### RECORDS FOR THE TASK

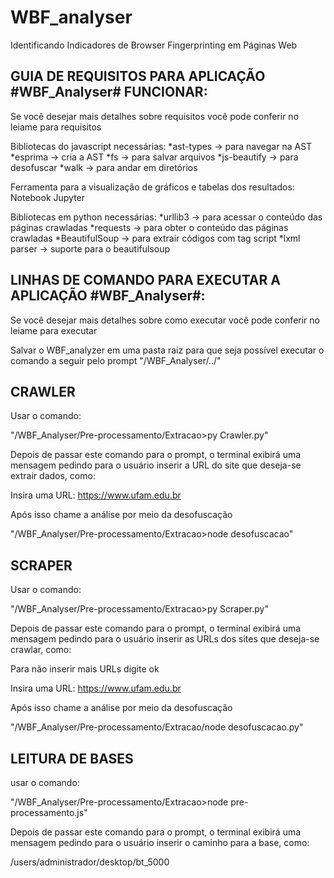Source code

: # WBF_analyser
Identificando Indicadores de Browser Fingerprinting em Páginas Web

GUIA DE REQUISITOS PARA APLICAÇÃO #WBF_Analyser# FUNCIONAR:
----------------------------------------------------------

Se você desejar mais detalhes sobre requisitos você pode conferir no leiame para requisitos

Bibliotecas do javascript necessárias:
*ast-types   -> para navegar na AST
*esprima     -> cria a AST 
*fs          -> para salvar arquivos
*js-beautify -> para desofuscar
*walk        -> para andar em diretórios

Ferramenta para a visualização de gráficos e tabelas dos resultados: Notebook Jupyter

Bibliotecas em python necessárias:
*urllib3       -> para acessar o conteúdo das páginas crawladas
*requests      -> para obter o conteúdo das páginas crawladas
*BeautifulSoup -> para extrair códigos com tag script
*lxml parser   -> suporte para o beautifulsoup

LINHAS DE COMANDO PARA EXECUTAR A APLICAÇÃO #WBF_Analyser#:
-----------------------------------------------------------

Se você desejar mais detalhes sobre como executar você pode conferir no leiame para executar

Salvar o WBF_analyzer em uma pasta raiz para que seja possível executar o comando a seguir pelo prompt
"/WBF_Analyser/../"


CRAWLER
------- 
Usar o comando:

"/WBF_Analyser/Pre-processamento/Extracao>py Crawler.py"

Depois de passar este comando para o prompt, o terminal exibirá uma mensagem pedindo
para o usuário inserir a URL do site que deseja-se extrair dados, como:

Insira uma URL: https://www.ufam.edu.br 

Após isso chame a análise  por meio da desofuscação

"/WBF_Analyser/Pre-processamento/Extracao>node desofuscacao"

SCRAPER
--------
Usar o comando:

"/WBF_Analyser/Pre-processamento/Extracao>py Scraper.py"

Depois de passar este comando para o prompt, o terminal exibirá uma mensagem pedindo
para o usuário inserir as URLs dos sites que deseja-se crawlar, como:

Para não inserir mais URLs digite ok

Insira uma URL: https://www.ufam.edu.br 

Após isso chame a análise  por meio da desofuscação

"/WBF_Analyser/Pre-processamento/Extracao/node desofuscacao.py"

LEITURA DE BASES
----------------
usar o comando:

"/WBF_Analyser/Pre-processamento/Extracao>node pre-processamento.js"

Depois de passar este comando para o prompt, o terminal exibirá uma mensagem pedindo
para o usuário inserir o caminho para a base, como:

/users/administrador/desktop/bt_5000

######

- DESCRIPTION OF THE TASK -
The answer should hold exactly the lines running from the one with "LEITURA DE BASES" to the final line of the data, both ends counted.

- RESPONSE AREA -
LEITURA DE BASES
----------------
usar o comando:

"/WBF_Analyser/Pre-processamento/Extracao>node pre-processamento.js"

Depois de passar este comando para o prompt, o terminal exibirá uma mensagem pedindo
para o usuário inserir o caminho para a base, como:

/users/administrador/desktop/bt_5000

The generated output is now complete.